Zero-Shot Learning in Modern NLP | Joe Davison Blog

State-of-the-art NLP models for text classification without annotated data

https://joeddav.github.io/blog/2020/05/29/ZSL.html

Jul 02 '20 20:07 utterances-bot

Nice blog - I only had time to skim through the high level of each method. Which method does the transformers pipeline use?

Aug 11 '20 21:08 aced125

Nice blog - I only had time to skim through the high level of each method. Which method does the transformers pipeline use?

Thanks! The pipeline uses the NLI method.

Aug 11 '20 22:08 joeddav

This article is brilliantly written!

Aug 17 '20 23:08 dshahrokhian

Thank you, perfect article. Could you please suggest most suitable way how to classify text (contains N sentences) to expected label?

Aug 21 '20 13:08 yurilla56

Thank you, amazing work. Can I see the code behind your online demo please?

Aug 26 '20 15:08 hishamkhrayzat51

@hishamkhrayzat51 Yeah the repo is here.

Aug 26 '20 16:08 joeddav

Hello, I'd like to kown on how many GPU your API for the Zero shot topic classification is running.
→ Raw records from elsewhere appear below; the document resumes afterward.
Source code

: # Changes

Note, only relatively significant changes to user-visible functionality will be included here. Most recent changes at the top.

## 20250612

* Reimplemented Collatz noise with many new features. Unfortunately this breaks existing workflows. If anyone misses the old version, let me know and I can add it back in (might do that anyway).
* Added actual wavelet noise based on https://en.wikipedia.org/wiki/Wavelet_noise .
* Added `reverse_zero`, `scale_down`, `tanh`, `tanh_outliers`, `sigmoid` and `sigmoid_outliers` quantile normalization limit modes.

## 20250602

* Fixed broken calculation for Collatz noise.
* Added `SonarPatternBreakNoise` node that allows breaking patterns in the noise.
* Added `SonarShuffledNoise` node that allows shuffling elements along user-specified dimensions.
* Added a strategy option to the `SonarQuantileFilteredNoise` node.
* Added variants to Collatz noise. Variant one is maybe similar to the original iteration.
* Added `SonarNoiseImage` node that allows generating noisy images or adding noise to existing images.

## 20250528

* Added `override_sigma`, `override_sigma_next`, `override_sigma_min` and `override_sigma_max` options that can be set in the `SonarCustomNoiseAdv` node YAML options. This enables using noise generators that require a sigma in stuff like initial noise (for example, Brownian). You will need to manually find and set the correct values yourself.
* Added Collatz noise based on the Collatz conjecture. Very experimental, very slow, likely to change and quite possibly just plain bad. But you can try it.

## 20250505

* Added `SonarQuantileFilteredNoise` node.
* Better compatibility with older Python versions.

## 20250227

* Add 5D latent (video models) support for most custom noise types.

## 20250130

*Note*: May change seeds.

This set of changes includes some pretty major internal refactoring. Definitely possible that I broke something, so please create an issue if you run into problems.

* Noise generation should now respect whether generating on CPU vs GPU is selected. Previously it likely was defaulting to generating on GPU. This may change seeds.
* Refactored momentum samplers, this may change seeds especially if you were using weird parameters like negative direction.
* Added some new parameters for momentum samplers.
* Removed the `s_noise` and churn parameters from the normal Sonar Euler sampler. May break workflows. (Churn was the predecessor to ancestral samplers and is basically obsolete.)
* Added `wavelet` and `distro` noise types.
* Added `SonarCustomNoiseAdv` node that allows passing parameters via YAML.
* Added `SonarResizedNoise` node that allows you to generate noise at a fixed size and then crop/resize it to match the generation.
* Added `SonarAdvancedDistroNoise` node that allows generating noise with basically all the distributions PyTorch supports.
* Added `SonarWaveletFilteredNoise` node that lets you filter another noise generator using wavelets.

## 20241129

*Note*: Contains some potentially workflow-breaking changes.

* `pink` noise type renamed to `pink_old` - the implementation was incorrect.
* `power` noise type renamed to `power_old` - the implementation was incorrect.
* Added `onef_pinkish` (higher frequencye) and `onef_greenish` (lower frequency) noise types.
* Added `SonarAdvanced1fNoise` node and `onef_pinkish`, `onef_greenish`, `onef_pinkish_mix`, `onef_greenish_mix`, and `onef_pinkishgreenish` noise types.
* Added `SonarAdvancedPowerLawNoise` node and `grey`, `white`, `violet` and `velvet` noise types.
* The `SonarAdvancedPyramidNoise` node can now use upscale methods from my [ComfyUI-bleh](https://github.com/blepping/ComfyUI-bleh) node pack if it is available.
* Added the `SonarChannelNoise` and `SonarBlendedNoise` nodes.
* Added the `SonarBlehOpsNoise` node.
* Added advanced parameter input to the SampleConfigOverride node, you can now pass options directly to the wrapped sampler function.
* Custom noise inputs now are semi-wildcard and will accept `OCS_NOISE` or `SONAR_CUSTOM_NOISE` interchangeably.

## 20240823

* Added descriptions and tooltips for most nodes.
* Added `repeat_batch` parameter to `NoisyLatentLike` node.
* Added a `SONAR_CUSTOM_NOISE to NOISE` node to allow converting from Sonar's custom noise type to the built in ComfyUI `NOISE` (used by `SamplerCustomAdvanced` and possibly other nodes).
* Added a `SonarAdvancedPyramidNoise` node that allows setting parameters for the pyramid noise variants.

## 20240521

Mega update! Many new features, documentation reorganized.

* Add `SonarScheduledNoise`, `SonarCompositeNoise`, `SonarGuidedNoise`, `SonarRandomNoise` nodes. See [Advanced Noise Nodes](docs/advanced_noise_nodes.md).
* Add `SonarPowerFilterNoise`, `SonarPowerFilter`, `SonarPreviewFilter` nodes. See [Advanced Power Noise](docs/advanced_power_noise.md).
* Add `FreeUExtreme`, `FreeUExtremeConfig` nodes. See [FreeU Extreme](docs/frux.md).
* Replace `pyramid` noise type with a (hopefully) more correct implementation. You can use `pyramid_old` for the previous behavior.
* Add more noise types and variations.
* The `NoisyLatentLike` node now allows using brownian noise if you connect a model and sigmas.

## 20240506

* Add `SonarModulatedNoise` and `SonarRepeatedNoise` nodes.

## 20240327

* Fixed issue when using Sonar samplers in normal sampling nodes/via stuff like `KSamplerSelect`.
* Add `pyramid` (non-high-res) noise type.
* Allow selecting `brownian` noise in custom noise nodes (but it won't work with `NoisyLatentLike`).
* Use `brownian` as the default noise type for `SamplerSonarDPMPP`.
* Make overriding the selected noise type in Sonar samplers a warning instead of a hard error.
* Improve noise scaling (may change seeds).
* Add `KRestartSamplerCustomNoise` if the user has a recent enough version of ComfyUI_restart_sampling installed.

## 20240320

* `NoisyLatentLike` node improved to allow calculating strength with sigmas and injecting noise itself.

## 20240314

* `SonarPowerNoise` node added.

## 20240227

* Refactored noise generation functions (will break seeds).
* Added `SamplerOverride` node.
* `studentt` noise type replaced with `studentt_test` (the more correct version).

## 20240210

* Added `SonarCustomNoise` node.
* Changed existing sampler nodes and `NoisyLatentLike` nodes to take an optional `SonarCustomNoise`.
Because, when trying to scan a 50 sentences text with 10 topics on Colab, it takes approximatively 5 minutes per text.... It looks like it's way faster on your web API though.

Thank you for your answer,

Clotilde

Oct 08 '20 09:10 clotildemiura

@clotildemiura It's slow if you're not on GPU since you have to run each text/candidate label pair through the model separately. If the web API is significantly faster, it's probably just because the results for examples you're looking at are cached. The web API is also just using CPU.

A few tips for speeding up the pipeline here.

Oct 08 '20 15:10 joeddav

thank you very much @joeddav

Oct 09 '20 08:10 clotildemiura

This is very interesting.

I had read two other papers on zero-shot learning sometime ago. The key ideas was:

Training a binary classifier to predict if (text, label) pair match or not: (paper, summary)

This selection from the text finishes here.